The following cryptographic key sizes are supported:

  • AES: 128, 192, and 256 bit keys are supported for all uses of AES, except for PBKDF2-AES-CMAC-PRF128 which uses 128 bit keys.
  • RSA: 1, 1.5, 2, 3, 4, 6, and 8 kbit keys are supported for all uses of RSA.
  • NIST curves: P-224 (aka secp224r1), P-256 (aka secp256r1), P-384 (aka secp384r1) and P-521 (aka secp521r1) support 224/256/384/521 bit keys.

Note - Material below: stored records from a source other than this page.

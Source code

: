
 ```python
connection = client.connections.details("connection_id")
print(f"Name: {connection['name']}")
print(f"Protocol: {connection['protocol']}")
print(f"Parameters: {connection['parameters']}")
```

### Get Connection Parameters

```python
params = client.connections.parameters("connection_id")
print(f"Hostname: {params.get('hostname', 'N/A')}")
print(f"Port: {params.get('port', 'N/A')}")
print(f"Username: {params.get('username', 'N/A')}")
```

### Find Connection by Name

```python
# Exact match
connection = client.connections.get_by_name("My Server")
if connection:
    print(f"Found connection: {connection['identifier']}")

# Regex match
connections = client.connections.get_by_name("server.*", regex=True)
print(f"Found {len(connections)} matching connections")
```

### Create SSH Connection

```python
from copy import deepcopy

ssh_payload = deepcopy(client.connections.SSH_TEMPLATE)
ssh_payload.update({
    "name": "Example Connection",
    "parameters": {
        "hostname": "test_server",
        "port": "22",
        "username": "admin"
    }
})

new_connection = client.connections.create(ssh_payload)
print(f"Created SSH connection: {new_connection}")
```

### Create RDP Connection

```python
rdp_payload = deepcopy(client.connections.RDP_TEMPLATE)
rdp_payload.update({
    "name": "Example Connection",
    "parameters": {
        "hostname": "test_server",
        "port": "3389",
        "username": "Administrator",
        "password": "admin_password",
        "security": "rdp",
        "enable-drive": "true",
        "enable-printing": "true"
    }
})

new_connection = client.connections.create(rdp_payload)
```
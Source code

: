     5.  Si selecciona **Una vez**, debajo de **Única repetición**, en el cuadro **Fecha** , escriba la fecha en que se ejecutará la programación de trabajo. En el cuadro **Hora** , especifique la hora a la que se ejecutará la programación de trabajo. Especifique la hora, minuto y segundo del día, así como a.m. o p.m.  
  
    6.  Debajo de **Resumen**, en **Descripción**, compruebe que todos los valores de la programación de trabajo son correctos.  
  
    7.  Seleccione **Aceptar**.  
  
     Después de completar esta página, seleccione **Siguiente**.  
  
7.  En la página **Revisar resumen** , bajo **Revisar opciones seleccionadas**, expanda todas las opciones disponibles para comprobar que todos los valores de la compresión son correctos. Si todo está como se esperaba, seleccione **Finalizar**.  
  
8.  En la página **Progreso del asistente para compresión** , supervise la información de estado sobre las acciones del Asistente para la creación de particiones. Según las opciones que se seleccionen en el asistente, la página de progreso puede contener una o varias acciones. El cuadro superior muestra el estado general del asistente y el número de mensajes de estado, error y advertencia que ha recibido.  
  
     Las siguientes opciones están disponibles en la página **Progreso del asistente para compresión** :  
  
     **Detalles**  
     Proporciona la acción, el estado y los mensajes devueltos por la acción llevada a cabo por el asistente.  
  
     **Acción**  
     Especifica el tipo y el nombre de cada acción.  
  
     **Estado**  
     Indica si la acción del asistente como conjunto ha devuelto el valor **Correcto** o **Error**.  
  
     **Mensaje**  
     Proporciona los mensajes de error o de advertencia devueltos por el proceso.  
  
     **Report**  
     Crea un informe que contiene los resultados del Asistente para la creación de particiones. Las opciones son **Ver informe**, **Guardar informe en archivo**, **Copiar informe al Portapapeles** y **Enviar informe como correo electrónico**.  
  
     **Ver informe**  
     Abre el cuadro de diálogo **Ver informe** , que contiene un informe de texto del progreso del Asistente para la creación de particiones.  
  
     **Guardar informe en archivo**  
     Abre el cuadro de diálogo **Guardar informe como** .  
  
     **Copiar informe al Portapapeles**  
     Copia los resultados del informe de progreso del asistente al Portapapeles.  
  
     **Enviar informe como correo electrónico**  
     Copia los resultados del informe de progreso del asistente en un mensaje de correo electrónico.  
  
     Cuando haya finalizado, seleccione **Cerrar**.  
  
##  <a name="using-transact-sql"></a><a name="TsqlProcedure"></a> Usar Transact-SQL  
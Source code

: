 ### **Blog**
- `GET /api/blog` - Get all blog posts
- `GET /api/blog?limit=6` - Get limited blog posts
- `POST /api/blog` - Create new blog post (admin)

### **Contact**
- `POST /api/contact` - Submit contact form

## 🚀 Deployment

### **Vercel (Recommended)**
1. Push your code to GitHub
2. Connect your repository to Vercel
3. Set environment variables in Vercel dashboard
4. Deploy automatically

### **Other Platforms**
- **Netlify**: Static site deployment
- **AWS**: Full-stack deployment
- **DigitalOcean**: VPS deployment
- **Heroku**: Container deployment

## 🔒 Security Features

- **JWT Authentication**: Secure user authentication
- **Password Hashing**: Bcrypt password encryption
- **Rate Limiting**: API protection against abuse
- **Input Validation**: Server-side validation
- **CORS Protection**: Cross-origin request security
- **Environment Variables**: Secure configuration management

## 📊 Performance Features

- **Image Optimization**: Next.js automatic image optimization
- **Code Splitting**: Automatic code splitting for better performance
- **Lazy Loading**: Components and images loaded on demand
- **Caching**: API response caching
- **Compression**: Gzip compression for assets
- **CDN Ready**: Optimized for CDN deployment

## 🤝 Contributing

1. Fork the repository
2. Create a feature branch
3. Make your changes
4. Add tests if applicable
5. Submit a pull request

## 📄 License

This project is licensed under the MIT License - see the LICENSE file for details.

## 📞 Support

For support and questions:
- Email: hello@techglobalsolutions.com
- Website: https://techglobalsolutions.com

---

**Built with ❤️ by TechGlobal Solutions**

  • Twisted Edwards curves: Ed25519 and Ed448 support 255/448 bit keys.
  • Montgomery curves: X25519 and X448 support 255/448 bit keys.
  • SRP-6: 3072 bit keys are supported.

For all algorithms, ocrypto provides functions that execute in a single call and only use the call stack for storing intermediate values ("single-part functions"). For some algorithms, e.g., Ed25519, additional functions are provided that execute in a single call and use minimal stack space, plus caller-provided context objects for storing intermediate values ("stack-optimized functions"). For some algorithms, e.g., all SHA variants, additional functions are provided that execute in multiple calls for the incremental processing of data streams ("incremental functions"). They use minimal stack space, plus caller-provided context objects for storing intermediate values.